"""

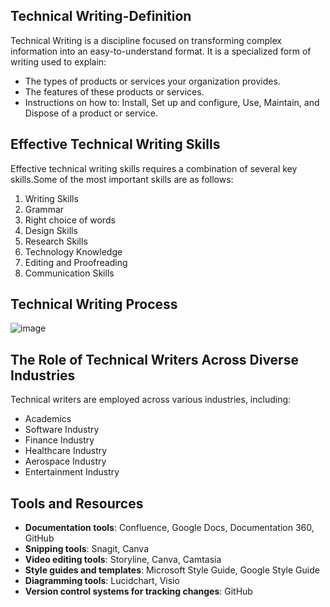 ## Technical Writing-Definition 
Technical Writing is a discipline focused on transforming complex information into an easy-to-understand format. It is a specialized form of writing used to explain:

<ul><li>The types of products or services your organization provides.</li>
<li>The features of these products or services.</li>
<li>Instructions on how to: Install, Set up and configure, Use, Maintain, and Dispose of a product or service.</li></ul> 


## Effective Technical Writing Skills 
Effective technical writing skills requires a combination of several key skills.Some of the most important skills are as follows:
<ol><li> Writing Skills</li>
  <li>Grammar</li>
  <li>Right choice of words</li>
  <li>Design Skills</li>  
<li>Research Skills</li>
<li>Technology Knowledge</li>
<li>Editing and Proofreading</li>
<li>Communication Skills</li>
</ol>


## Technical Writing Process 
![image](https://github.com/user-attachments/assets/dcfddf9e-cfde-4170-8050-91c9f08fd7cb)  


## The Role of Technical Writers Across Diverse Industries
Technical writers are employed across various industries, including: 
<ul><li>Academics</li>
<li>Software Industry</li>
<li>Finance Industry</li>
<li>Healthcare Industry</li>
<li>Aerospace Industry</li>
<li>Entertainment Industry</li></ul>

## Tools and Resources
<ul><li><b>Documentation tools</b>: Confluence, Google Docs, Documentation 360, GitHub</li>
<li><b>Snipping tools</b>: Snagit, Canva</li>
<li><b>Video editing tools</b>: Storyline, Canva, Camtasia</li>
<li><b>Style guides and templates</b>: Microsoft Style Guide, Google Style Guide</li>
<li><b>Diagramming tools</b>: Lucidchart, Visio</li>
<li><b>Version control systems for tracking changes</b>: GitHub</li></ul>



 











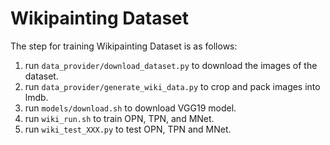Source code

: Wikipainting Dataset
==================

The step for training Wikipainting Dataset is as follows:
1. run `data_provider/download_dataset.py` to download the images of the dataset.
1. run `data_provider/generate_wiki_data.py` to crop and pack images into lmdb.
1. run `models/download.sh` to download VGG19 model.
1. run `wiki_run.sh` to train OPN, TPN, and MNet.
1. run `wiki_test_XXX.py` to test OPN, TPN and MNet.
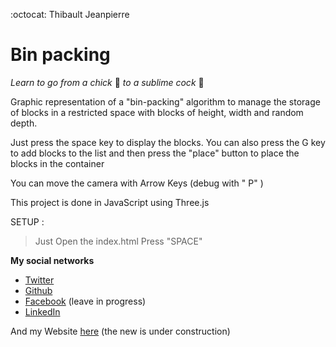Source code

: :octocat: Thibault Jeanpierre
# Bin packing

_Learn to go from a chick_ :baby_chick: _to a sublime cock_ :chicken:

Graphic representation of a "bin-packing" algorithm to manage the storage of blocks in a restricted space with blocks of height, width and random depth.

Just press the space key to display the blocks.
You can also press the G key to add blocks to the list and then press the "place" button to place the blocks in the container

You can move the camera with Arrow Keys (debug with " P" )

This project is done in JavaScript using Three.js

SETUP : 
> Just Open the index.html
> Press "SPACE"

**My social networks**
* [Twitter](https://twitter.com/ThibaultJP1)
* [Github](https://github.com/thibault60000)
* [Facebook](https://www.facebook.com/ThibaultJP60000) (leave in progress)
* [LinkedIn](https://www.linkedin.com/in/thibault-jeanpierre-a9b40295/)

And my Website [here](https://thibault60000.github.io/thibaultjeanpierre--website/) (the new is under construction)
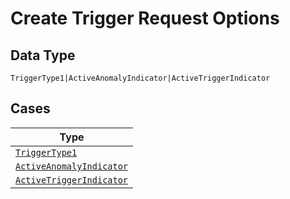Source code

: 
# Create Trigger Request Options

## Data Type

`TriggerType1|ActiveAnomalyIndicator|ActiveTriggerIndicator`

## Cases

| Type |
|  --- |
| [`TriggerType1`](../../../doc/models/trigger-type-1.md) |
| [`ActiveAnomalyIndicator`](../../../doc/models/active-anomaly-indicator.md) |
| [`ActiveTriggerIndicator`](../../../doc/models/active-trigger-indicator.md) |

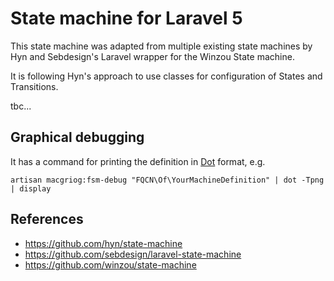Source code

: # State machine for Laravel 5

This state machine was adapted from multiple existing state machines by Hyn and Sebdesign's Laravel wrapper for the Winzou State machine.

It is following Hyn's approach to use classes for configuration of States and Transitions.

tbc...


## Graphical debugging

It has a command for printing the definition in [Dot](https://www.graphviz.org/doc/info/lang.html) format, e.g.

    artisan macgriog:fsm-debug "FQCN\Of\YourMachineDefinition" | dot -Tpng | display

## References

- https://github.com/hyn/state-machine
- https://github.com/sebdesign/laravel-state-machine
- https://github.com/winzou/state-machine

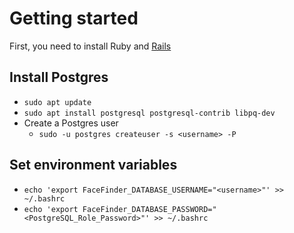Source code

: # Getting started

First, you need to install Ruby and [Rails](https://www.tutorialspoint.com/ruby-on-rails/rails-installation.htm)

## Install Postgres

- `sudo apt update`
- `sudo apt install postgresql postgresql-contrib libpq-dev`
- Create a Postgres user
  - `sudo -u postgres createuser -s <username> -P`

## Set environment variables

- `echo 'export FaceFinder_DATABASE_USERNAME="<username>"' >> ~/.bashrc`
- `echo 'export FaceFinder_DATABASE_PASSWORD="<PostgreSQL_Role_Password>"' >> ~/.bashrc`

"""

# ACTIVITY
Only a number is wanted: how many lines of the data above contain "Wikipainting"?

# ANSWER SPACE
2